Google also tells you that the time it takes to drive from New York to Los Angeles is 42 hours. But in fact, the current holder of the Cannonball Run Record, Ed Bolian, has done it in 29 hours. Ed did this by modifying his car with a bigger petrol tank and buying sophisticated speed trap radar. The American Cannonball Run Record has a venerable tradition going back nearly 100 years but as far as I can see there is no record anywhere on the internet for the fastest crossing of Ireland, from the Atlantic Ocean to the Irish Sea. Without encouraging or condoning any illegality whatsoever and emphasising that dangerous driving can cost lives I'd like to maybe suggest a little Irish version of the Cannonball Run.  
...
There are many different ways to cross Ireland from the Atlantic to the Irish Sea/North Channel. The shortest route, of course, is to cheat and go from somewhere like Ballycastle to Cushendun or Kilmore Quay to Rosslare but that's, uhm, cheating. For this to count you have to drive right across Ireland from sea to shining sea.
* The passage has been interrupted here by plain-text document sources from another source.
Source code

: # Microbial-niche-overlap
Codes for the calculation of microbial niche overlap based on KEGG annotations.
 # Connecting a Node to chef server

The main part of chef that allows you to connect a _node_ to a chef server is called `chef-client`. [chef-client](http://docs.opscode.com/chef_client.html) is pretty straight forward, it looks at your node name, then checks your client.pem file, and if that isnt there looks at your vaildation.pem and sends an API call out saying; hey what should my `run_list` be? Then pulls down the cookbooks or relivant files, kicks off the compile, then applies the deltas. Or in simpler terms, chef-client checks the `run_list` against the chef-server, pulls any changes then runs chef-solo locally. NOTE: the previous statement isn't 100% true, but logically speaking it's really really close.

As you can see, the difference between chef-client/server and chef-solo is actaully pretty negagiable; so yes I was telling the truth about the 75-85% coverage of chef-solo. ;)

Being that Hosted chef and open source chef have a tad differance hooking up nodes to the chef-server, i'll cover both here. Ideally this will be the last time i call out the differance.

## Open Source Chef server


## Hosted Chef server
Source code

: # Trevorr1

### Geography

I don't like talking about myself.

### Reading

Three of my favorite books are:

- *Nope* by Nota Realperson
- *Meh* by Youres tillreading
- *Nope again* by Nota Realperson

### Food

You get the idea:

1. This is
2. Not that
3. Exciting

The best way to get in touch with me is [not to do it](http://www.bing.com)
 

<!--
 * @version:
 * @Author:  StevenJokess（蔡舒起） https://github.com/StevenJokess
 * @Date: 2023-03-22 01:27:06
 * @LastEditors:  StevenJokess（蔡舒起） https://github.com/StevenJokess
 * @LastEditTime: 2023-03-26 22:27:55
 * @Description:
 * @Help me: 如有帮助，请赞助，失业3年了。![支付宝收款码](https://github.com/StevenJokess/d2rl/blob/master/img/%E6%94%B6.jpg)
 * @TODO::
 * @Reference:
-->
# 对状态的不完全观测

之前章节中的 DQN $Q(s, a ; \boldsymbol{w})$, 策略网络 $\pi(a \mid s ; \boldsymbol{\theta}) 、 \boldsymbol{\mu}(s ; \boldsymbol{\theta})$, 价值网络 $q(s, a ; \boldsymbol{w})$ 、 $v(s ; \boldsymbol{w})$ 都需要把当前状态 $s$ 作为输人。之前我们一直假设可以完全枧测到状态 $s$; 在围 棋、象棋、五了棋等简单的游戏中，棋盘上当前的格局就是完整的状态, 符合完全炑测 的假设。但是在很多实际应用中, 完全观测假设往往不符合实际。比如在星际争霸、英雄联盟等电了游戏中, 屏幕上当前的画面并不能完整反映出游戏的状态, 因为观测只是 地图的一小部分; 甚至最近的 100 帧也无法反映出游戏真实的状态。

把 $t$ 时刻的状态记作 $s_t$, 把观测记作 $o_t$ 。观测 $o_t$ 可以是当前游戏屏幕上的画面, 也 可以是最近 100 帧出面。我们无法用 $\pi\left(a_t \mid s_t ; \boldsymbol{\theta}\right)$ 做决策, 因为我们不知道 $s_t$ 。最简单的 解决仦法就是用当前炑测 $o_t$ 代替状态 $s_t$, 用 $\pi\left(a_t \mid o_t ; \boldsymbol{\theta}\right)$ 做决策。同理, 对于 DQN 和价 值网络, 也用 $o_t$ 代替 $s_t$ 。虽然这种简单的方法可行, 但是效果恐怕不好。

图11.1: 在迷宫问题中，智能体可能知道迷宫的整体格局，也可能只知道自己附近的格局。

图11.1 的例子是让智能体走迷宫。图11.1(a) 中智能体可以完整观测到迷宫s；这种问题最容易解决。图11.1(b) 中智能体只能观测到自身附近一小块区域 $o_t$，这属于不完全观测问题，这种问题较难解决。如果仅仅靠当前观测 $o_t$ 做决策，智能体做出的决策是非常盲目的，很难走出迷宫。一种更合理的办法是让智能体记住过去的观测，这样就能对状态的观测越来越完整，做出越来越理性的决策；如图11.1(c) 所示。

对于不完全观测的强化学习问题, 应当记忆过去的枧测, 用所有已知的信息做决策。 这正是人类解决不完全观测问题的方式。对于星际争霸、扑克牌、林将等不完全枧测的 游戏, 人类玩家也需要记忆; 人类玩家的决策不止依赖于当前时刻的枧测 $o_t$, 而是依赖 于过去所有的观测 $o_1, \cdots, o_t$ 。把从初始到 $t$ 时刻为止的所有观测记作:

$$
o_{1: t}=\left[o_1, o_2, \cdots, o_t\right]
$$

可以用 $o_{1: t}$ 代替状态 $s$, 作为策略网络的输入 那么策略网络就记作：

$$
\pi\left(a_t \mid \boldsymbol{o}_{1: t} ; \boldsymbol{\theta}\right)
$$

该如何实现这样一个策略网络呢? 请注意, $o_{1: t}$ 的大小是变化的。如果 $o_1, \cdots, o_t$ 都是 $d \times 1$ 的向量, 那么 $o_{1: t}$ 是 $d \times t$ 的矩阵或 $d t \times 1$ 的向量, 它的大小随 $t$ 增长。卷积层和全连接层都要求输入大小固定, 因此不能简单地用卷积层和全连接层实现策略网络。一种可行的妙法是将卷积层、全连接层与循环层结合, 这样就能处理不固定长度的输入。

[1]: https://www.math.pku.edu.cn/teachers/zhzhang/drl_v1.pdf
As the inventor of this contest (again without encouraging any wrong-doing, violation of traffic laws or dangerous driving) I'm going to say that three routes and three routes only are acceptable: Bundoran to Belfast, Galway to Dublin or Tralee to Wexford (Limerick to Wexford doesn't count I think because Limerick is not really on the Atlantic). Probably the fastest route is Galway to Dublin. When I drove this route a few years ago I started by throwing a stone into the Atlantic at Nimmo's Pier, Galway and finished it by throwing a stone onto the beach at Sandymount, Dublin 2 hours and thirty minutes later. I didn't authenticate my drive the way the Cannonballers do so I'm not going to claim this as the record. And its a crap time anyway, slower even than the Google time. I drove the route in a 2009 BMW 320i, leaving Galway at 5.45 in the morning hoping to avoid rush hour traffic in Dublin (I didn't). Almost certainly you can do better.